Every accepted mutation must be durable before the public API resolves.

Recovery model

On startup:

Host app registers tools/models/extensions/resources/auth/hooks.
Harness opens session.
Harness reduces session entries into:
- current leaf
- conversation branch
- harness config
- queues
- pending writes
- active operation/turn/tool state
Harness validates required runtime dependencies.
Harness reconciles unfinished operation state.

Provider streams are not resumable. Recovery can only retry from a durable boundary or mark the operation interrupted.

Recovery policies

Default conservative policy:

unfinished agent turn: mark interrupted, preserve durable queues/pending writes, return idle
unfinished provider request: mark interrupted; do not retry automatically
unfinished tool call: append interrupted/error tool result; retry only if the tool declares retry-safe/idempotent
unfinished compaction: rerun if no compaction entry exists
unfinished branch summary/tree navigation: rerun/apply missing summary or leaf entries if safe

Optional policy:

recovery: "mark_interrupted" | "retry_unfinished"

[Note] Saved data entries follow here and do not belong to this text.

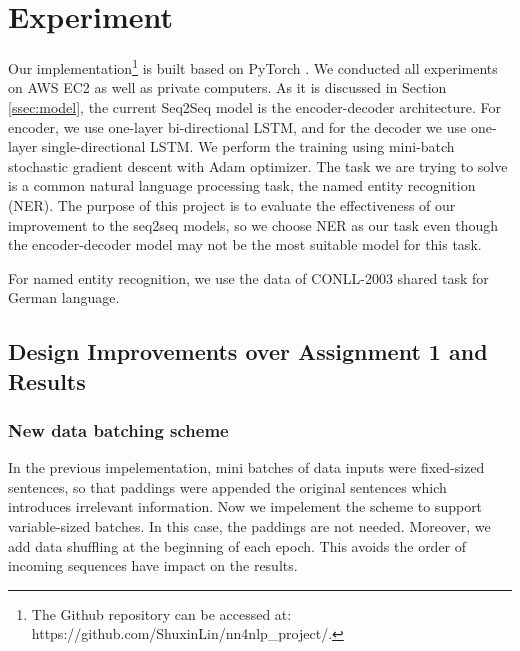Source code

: \documentclass[11pt,a4paper]{article}
\begin{document}
\section{Experiment}

Our implementation\footnote{The Github repository can be accessed at: https://github.com/ShuxinLin/nn4nlp\_project/.} is built based on PyTorch \cite{paszke2017automatic}. We conducted all experiments on AWS EC2 as well as private computers. As it is discussed in Section \ref{ssec:model}, the current Seq2Seq model is the encoder-decoder architecture. For encoder, we use one-layer bi-directional LSTM, and for the decoder we use one-layer single-directional LSTM. We perform the training using mini-batch stochastic gradient descent with Adam optimizer. The task we are trying to solve is a common natural language processing task, the named entity recognition (NER). The purpose of this project is to evaluate the effectiveness of our improvement to the seq2seq models, so we choose NER as our task even though the encoder-decoder model may not be the most suitable model for this task.

For named entity recognition, we use the data of CONLL-2003 shared task \cite{tjongkimsang2003conll} for German language. 




\subsection{Design Improvements over Assignment 1 and Results}



\subsubsection{New data batching scheme}
In the previous impelementation, mini batches of data inputs were fixed-sized sentences, so that paddings were appended the original sentences which introduces irrelevant information. Now we impelement the scheme to support variable-sized batches. In this case, the paddings are not needed. Moreover, we add data shuffling at the beginning of each epoch. This avoids the order of incoming sequences have impact on the results.
\end{document}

retry_unfinished must be guarded around non-idempotent tool calls.

Critical scenarios

Queues

Crash before queue_enqueued: message was not accepted.
Crash after queue_enqueued: message is restored.
Crash after queue drain but before durable turn record: risk of loss/duplication.
Required invariant: consumed queue IDs must be recorded in turn_started or equivalent before they are considered consumed.

Pending writes

Crash before pending_write_enqueued: write was not accepted.
Crash after enqueue before apply: recovery applies it.
Crash after apply before applied marker: deterministic target entry IDs let recovery detect the entry already exists and mark it applied.

Agent loop turn

Crash before provider request: retry or mark interrupted.
Crash during provider request: mark interrupted by default.
Crash after provider response before assistant message persisted: response is lost unless provider result was journaled.
Crash after assistant message persisted: recover from durable message.

Tool calls

Crash after tool call starts but before result: external side effects may already have happened.
Default recovery should not rerun non-idempotent tools.
Tool calls need stable IDs and retry-safety metadata for automatic recovery.

Compaction

Crash before summary generation: rerun preparation/summary.
Crash after generated summary but before compaction entry: rerun unless summary was journaled.
Crash after compaction entry: operation is complete; append finish marker if missing.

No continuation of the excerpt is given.